Pipelines are created by calling stepkit() with an optional initial input type:
import { stepkit } from 'stepkit'

// Pipeline with typed input
const pipeline = stepkit<{ userId: string }>()
  .step('fetch-user', ({ userId }) => {
    return { userName: 'John Doe' }
  })
  .step('fetch-settings', ({ userName }) => {
    return { theme: 'dark', language: 'en' }
  })

// Execute the pipeline
const result = await pipeline.run({ userId: '123' })
// result: { userId: '123', userName: 'John Doe', theme: 'dark', language: 'en' }

Pipeline Configuration

You can configure pipeline behavior globally using PipelineConfig:
import type { PipelineConfig } from 'stepkit'

const config: PipelineConfig = {
  log: true,  // Enable logging
  onStepComplete: (event) => {
    console.log(`Step ${event.stepName} completed in ${event.duration}ms`)
  },
  onError: (stepName, error) => {
    console.error(`Step ${stepName} failed:`, error)
  },
  signal: abortController.signal  // Support for cancellation
}

const pipeline = stepkit(config)

Configuration Options

log
boolean | LogConfig
Enable logging and performance tracking. Can be a boolean or a detailed LogConfig object.
onStepComplete
(event: StepCompleteEvent) => void | Promise<void>
Callback fired after each step completes successfully. Receives event with step name, duration, context, and checkpoint data.
onError
(stepName: string, error: Error) => void
Global error handler for pipeline failures.
signal
AbortSignal
AbortSignal for cancelling pipeline execution.

Logging and Performance

Stepkit provides built-in logging and performance tracking:
const pipeline = stepkit<{ value: number }>({
  log: {
    logFn: console.log,
    errorLogFn: console.error,
    stopwatch: {
      showStepDuration: true,
      showSummary: true,
      showTotal: true
    }
  }
})
  .step('double', ({ value }) => ({ doubled: value * 2 }))
  .step('add-ten', ({ doubled }) => ({ result: doubled + 10 }))
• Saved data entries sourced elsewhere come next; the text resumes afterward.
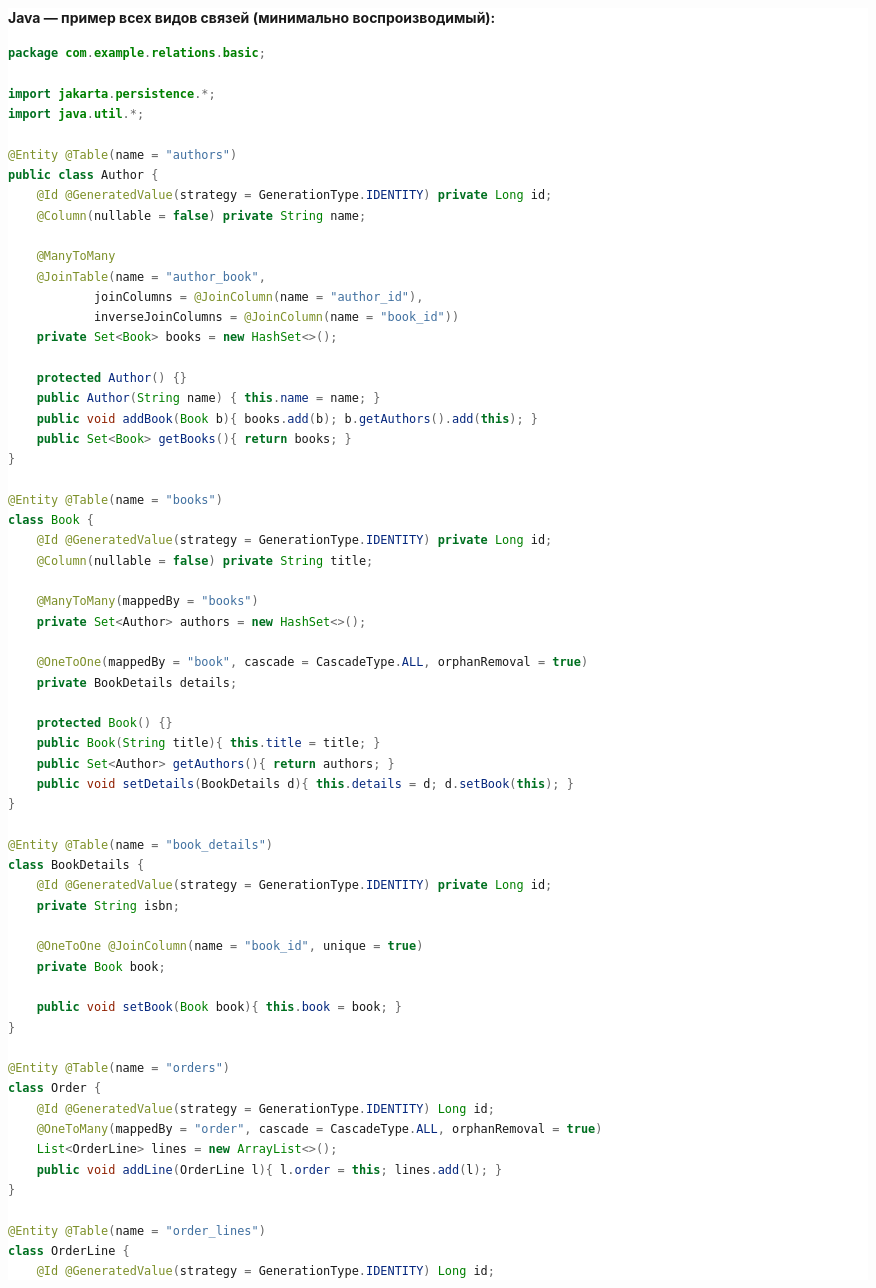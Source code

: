 **Java — пример всех видов связей (минимально воспроизводимый):**

```java
package com.example.relations.basic;

import jakarta.persistence.*;
import java.util.*;

@Entity @Table(name = "authors")
public class Author {
    @Id @GeneratedValue(strategy = GenerationType.IDENTITY) private Long id;
    @Column(nullable = false) private String name;

    @ManyToMany
    @JoinTable(name = "author_book",
            joinColumns = @JoinColumn(name = "author_id"),
            inverseJoinColumns = @JoinColumn(name = "book_id"))
    private Set<Book> books = new HashSet<>();

    protected Author() {}
    public Author(String name) { this.name = name; }
    public void addBook(Book b){ books.add(b); b.getAuthors().add(this); }
    public Set<Book> getBooks(){ return books; }
}

@Entity @Table(name = "books")
class Book {
    @Id @GeneratedValue(strategy = GenerationType.IDENTITY) private Long id;
    @Column(nullable = false) private String title;

    @ManyToMany(mappedBy = "books")
    private Set<Author> authors = new HashSet<>();

    @OneToOne(mappedBy = "book", cascade = CascadeType.ALL, orphanRemoval = true)
    private BookDetails details;

    protected Book() {}
    public Book(String title){ this.title = title; }
    public Set<Author> getAuthors(){ return authors; }
    public void setDetails(BookDetails d){ this.details = d; d.setBook(this); }
}

@Entity @Table(name = "book_details")
class BookDetails {
    @Id @GeneratedValue(strategy = GenerationType.IDENTITY) private Long id;
    private String isbn;

    @OneToOne @JoinColumn(name = "book_id", unique = true)
    private Book book;

    public void setBook(Book book){ this.book = book; }
}

@Entity @Table(name = "orders")
class Order {
    @Id @GeneratedValue(strategy = GenerationType.IDENTITY) Long id;
    @OneToMany(mappedBy = "order", cascade = CascadeType.ALL, orphanRemoval = true)
    List<OrderLine> lines = new ArrayList<>();
    public void addLine(OrderLine l){ l.order = this; lines.add(l); }
}

@Entity @Table(name = "order_lines")
class OrderLine {
    @Id @GeneratedValue(strategy = GenerationType.IDENTITY) Long id;
```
await pipeline.run({ value: 5 })
This outputs:
🚀 Starting pipeline with input: { value: 5 }

📍 Step: double
✅ double completed in 2ms
   Output: doubled

📍 Step: add-ten
✅ add-ten completed in 1ms
   Output: result

⏱️  Performance Summary:
┌──────────────────────────────────────────────────────────┐
│ ✅ double                                            2ms │
│ ✅ add-ten                                           1ms │
└──────────────────────────────────────────────────────────┘

📊 Statistics:
   Average: 1.5ms
   Slowest: double (2ms)
   Fastest: add-ten (1ms)

⏰ Total Pipeline Time: 3ms

✨ Pipeline completed successfully

Running Pipelines

Basic Execution

const result = await pipeline.run({ userId: '123' })

Runtime Options

You can override configuration at runtime:
const result = await pipeline.run(
  { userId: '123' },
  {
    log: false,  // Disable logging for this run
    onStepComplete: (event) => {
      // Save checkpoint to database
      saveCheckpoint(event.checkpoint)
    }
  }
)

Checkpoints and Resumption

Stepkit supports checkpointing to resume pipelines from any step:
let checkpoint: string

const pipeline = stepkit<{ a: number }>()
  .step('add-one', ({ a }) => ({ a: a + 1 }))
  .step('double', ({ a }) => ({ a: a * 2 }))
  .step('finish', ({ a }) => ({ sum: a + 10 }))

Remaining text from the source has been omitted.